People have traditionally turned to ritual to help them frame and acknowledge and ultimately even find joy in just such a paradox of being human – in the fact that so much of what we desire for our happiness and need for our survival comes at a heavy cost. We kill to eat, we cut down trees to build our homes, we exploit other people and the earth. Sacrifice – of nature, of the interests of others, even of our earlier selves – appears to be an inescapable part of our condition, the unavoidable price of all our achievements. A successful ritual is one that addresses both aspects of our predicament, recalling us to the shamefulness of our deeds at the same time it celebrates what the poet Frederick Turner calls “the beauty we have paid for with our shame.” Without the double awareness pricked by such rituals, people are liable to find themselves either plundering the earth without restraint or descending into self-loathing and misanthropy.
― Michael Pollan, A Place of My Own: The Education of an Amateur Builder
Modern weaponry has changed what it means to be a warrior. Showy technical skills are little use against bullets and rocket propelled grenades. I think most of us remember this poor guy from Indiana Jones: Raiders of the Lost Ark.

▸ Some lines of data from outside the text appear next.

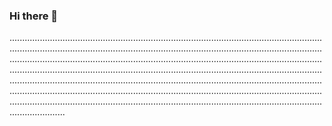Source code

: ### Hi there 👋

..........................................................................................................................................................................................................................................................................................................................................................................................................................................................................................................................................................................................................................................................................................................................................................................................................................................................................................................................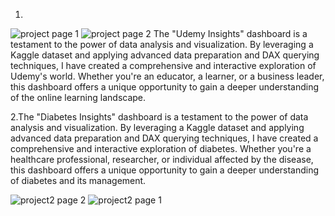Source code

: 1.


![project page 1](https://github.com/Blaise5346/power-bi-/assets/118571946/1404af06-6c38-4343-99ad-2d7400d36fea)
![project page 2](https://github.com/Blaise5346/power-bi-/assets/118571946/c0173c42-057e-44b2-8876-063c8c69b535)
The "Udemy Insights" dashboard is a testament to the power of data analysis and visualization. By leveraging a Kaggle dataset and applying advanced data preparation and DAX querying techniques,
I have created a comprehensive and interactive exploration of Udemy's world. Whether you're an educator, a learner, or a business leader, this dashboard offers a unique opportunity to gain a 
deeper understanding of the online learning landscape.

2.The "Diabetes Insights" dashboard is a testament to the power of data analysis and visualization. By leveraging a Kaggle dataset and applying advanced data 
  preparation and DAX querying techniques, I have created a comprehensive and interactive exploration of diabetes. Whether you're a healthcare professional,
  researcher, or individual affected by the disease, this dashboard offers a unique opportunity to gain a deeper understanding of diabetes and its management.

  ![project2 page 2](https://github.com/Blaise5346/power-bi-/assets/118571946/f2438940-1bc2-4423-ae21-b63fd2c485e2)
![project2 page 1](https://github.com/Blaise5346/power-bi-/assets/118571946/03b31805-ba16-491b-b33a-9659321a05c1)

Video via Patrick Roe via YouTube.
There was a time, however, when there was room for performance before fighting. Exhibiting elegance or skill might garner respect from an opponent; exhibiting frenzy and strength might scare them out of wanting to fight you. This pageantry has been largely dismissed as battle tactic, although it still appears in ceremonial settings.
Haka party waiting to perform for the Duke of York, 1901
The Maori people of New Zealand have a tradition called haka peruperu, or dance of war. Each tribe has its own haka (dances) that have been passed down for centuries, serving as challenges and war cries in preparation for battle. The goal of battle was to kill all of the opposing force so that there were no survivors to exact revenge. Haka performance was designed to intimidate the opponent and give him a last chance to back out before slaughter ensued, all the while building teamwork, cohesion and focus among fighters. Unorganized and out of synch performances were bad omens. It was imperative that every single participant move with the group as anything else would shake the warriors confidence and set them up for failure. Practicing these forms was a bonding ritual which also helped decide who lived and who died.
The haka peruperu consists of a series of postures, vigorous movements and rhythmic shouting. It is performed mostly by men, although women may take part in a limited fashion in some instances. There are other forms of haka entirely for women, some for mixed groups, and some for children. In peruperu, the focus is on being as terrifying as possible. Eyes are opened wide and tongues flash rapidly in a movement which recalls that of a snake preparing to strike. Men leap and squat, beating their hands on their chests and thighs and stamping their feet, using their bodies as musical instruments. Chanting, grunting and screaming are all employed to amplify the effect.
Today, haka peruperu are performed by New Zealand sports teams before (and sometimes after) matches, by the armed forces of New Zealand in military ceremonies such as funerals, and by traditional groups performing in communities and for foreign dignitaries.